G. Roderick Singleton wrote:
> On Tue, 2006-05-23 at 22:21 +0200, Guido Pinkernell wrote:
>> Nathaniel hasn't subscribed so he will not read this ...
>> 
>> Am Dienstag, 23. Mai 2006 22:00 schrieb Paul:
>> 
>> > insert > fields >  other. In the resulting dialog box (in the
>> > 'document' tab) select type:page & select:page numbers .. bottom right
>> > corner of the box there is an 'offset' field. In that box put -2 (if
>> > you want current page numbers to all be minus 2) then 'insert'.
>> 
>> Oh no. Using offset is not the way how to change page numbers. That this 
>> solution is still around shows that the following enhancement report needs 
>> more votes:
>> 
>> http://qa.openoffice.org/issues/show_bug.cgi?id=12138
>> 
>> > Alternatively you could follow the method described in :
>> > http://documentation.openoffice.org/manuals/OOo2.x/user_guide2_draft.pdf
>> >
>> > It is similar, but has you enter the page number, then double click on
>> > the field to edit the properties.. When you edit, you enter the
>> > offset...
>> 
>> I can't believe that the user guide also says to use offset.

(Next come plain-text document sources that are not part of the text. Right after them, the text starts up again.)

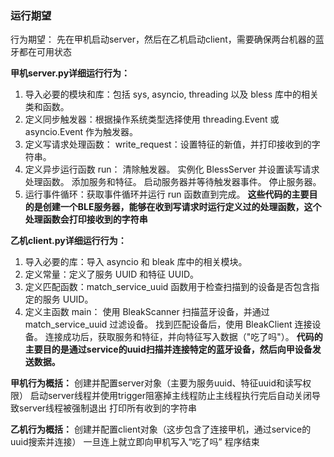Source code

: ### 运行期望
行为期望：
先在甲机启动server，然后在乙机启动client，需要确保两台机器的蓝牙都在可用状态

 **甲机server.py详细运行行为：** 
1. 导入必要的模块和库：包括 sys, asyncio, threading 以及 bless 库中的相关类和函数。
2. 定义同步触发器：根据操作系统类型选择使用 threading.Event 或 asyncio.Event 作为触发器。
3. 定义写请求处理函数：
write_request：设置特征的新值，并打印接收到的字符串。
4. 定义异步运行函数 run：
 清除触发器。
 实例化 BlessServer 并设置读写请求处理函数。
 添加服务和特征。
 启动服务器并等待触发器事件。
 停止服务器。
5. 运行事件循环：获取事件循环并运行 run 函数直到完成。
 **这些代码的主要目的是创建一个BLE服务器，能够在收到写请求时运行定义过的处理函数，这个处理函数会打印接收到的字符串** 

 **乙机client.py详细运行行为：** 
1. 导入必要的库：导入 asyncio 和 bleak 库中的相关模块。
2. 定义常量：定义了服务 UUID 和特征 UUID。
3. 定义匹配函数：match_service_uuid 函数用于检查扫描到的设备是否包含指定的服务 UUID。
4. 定义主函数 main：
 使用 BleakScanner 扫描蓝牙设备，并通过 match_service_uuid 过滤设备。
 找到匹配设备后，使用 BleakClient 连接设备。
 连接成功后，获取服务和特征，并向特征写入数据（"吃了吗"）。
 **代码的主要目的是通过service的uuid扫描并连接特定的蓝牙设备，然后向甲设备发送数据。** 

 **甲机行为概括：** 
创建并配置server对象（主要为服务uuid、特征uuid和读写权限）
启动server线程并使用trigger阻塞掉主线程防止主线程执行完后自动关闭导致server线程被强制退出
打印所有收到的字符串

 **乙机行为概括：** 
创建并配置client对象（这步包含了连接甲机，通过service的uuid搜索并连接）
一旦连上就立即向甲机写入“吃了吗”
程序结束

I had a quick 
>> look through it but can't find the place. If it's in there, this 
>> definitely needs to be changed.
>> 
> 
> It doesn't. What the document does say is
> "Note: Do not use the Offset box under Insert > Fields > Other >
> Document tab to change the page number of a page. The offset is only
> used, for example, at the end of a page to display the number of the
> next page, i.e. to offset the display; it does not change the page
> number itself. 
> 
> The manually entered page number (in contrast to the automatically
> numbered page numbers) is an attribute of that particular page. This
> property is set as direct formatting in the first paragraph of that
> page. "
> 
> THe troubleshooting section does offer a way to change the count of
> pages. e.g. a 101 page document with a cover page as page one is counted
> so numbering on subsequent pages would be page of 101 where one really
> wants page of 100. 
> 
> Obviously not what the OP wants.

Perhaps the
http://documentation.openoffice.org/HOW_TO/index.html
  Writing a Thesis with OpenOffice.org (.sxw)
would help the OP.

As for setting up page numbering etc., I've found that opening a
previously pre-formatted Word or other style doc that already has the
TOC, page numbering, chapters etc., already done is helpful. I then save
as an OOo document, clean up/shorten to generic content, and then save
as a OOo Template.

Now if I could only figure out how to change the page count of pages so
that they start from x in the section/chapter rather than staying at the
entire doc count I'd be happy :-)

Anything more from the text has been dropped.